[What is required] Each line of the records below needs repeating exactly. Skip the pictures.

[Record set]
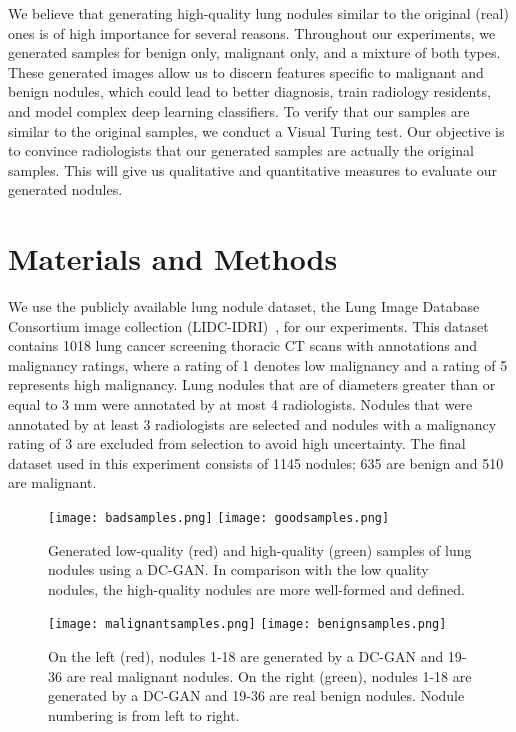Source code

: \documentclass{article}
\begin{document}
We believe that generating high-quality lung nodules similar to the original (real) ones is of high importance for several reasons. Throughout our experiments, we generated samples for benign only, malignant only, and a mixture of both types. These generated images allow us to discern features specific to malignant and benign nodules, which could lead to better diagnosis, train radiology residents, and model complex deep learning classifiers. To verify that our samples are similar to the original samples, we conduct a Visual Turing test. Our objective is to convince radiologists that our generated samples are actually the original samples. This will give us qualitative and quantitative measures to evaluate our generated nodules. 

\section{Materials and Methods}
\label{sec:materials}
We use the publicly available lung nodule dataset, the Lung Image Database Consortium image collection (LIDC-IDRI)~\cite{armato2011lung}, for our experiments. This dataset contains 1018 lung cancer screening thoracic CT scans with annotations and malignancy ratings, where a rating of 1 denotes low malignancy and a rating of 5 represents high malignancy. Lung nodules that are of diameters greater than or equal to 3 mm were annotated by at most 4 radiologists. Nodules that were annotated by at least 3 radiologists are selected and nodules with a malignancy rating of 3 are excluded from selection to avoid high uncertainty. The final dataset used in this experiment consists of 1145 nodules; 635 are benign and 510 are malignant.

\begin{figure*}
\center
\texttt{[image: badsamples.png]}
\texttt{[image: goodsamples.png]}
 \caption{Generated low-quality (red) and high-quality (green) samples of lung nodules using a DC-GAN. In comparison with the low quality nodules, the high-quality nodules are more well-formed and defined.}
 \label{fig:bgsamples}
\end{figure*}

\begin{figure*}
\center
\texttt{[image: malignantsamples.png]}
\texttt{[image: benignsamples.png]}
 \caption{On the left (red), nodules 1-18 are generated by a DC-GAN and 19-36 are real malignant nodules. On the right (green), nodules 1-18 are generated by a DC-GAN and 19-36 are real benign nodules. Nodule numbering is from left to right.}
 \label{fig:classsamples}
\end{figure*}
\end{document}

[The answer]
Source code

: \documentclass{article}
\begin{document}
We believe that generating high-quality lung nodules similar to the original (real) ones is of high importance for several reasons. Throughout our experiments, we generated samples for benign only, malignant only, and a mixture of both types. These generated images allow us to discern features specific to malignant and benign nodules, which could lead to better diagnosis, train radiology residents, and model complex deep learning classifiers. To verify that our samples are similar to the original samples, we conduct a Visual Turing test. Our objective is to convince radiologists that our generated samples are actually the original samples. This will give us qualitative and quantitative measures to evaluate our generated nodules. 

\section{Materials and Methods}
\label{sec:materials}
We use the publicly available lung nodule dataset, the Lung Image Database Consortium image collection (LIDC-IDRI)~\cite{armato2011lung}, for our experiments. This dataset contains 1018 lung cancer screening thoracic CT scans with annotations and malignancy ratings, where a rating of 1 denotes low malignancy and a rating of 5 represents high malignancy. Lung nodules that are of diameters greater than or equal to 3 mm were annotated by at most 4 radiologists. Nodules that were annotated by at least 3 radiologists are selected and nodules with a malignancy rating of 3 are excluded from selection to avoid high uncertainty. The final dataset used in this experiment consists of 1145 nodules; 635 are benign and 510 are malignant.

\begin{figure*}
\center
\texttt{[image: badsamples.png]}
\texttt{[image: goodsamples.png]}
 \caption{Generated low-quality (red) and high-quality (green) samples of lung nodules using a DC-GAN. In comparison with the low quality nodules, the high-quality nodules are more well-formed and defined.}
 \label{fig:bgsamples}
\end{figure*}

\begin{figure*}
\center
\texttt{[image: malignantsamples.png]}
\texttt{[image: benignsamples.png]}
 \caption{On the left (red), nodules 1-18 are generated by a DC-GAN and 19-36 are real malignant nodules. On the right (green), nodules 1-18 are generated by a DC-GAN and 19-36 are real benign nodules. Nodule numbering is from left to right.}
 \label{fig:classsamples}
\end{figure*}
\end{document}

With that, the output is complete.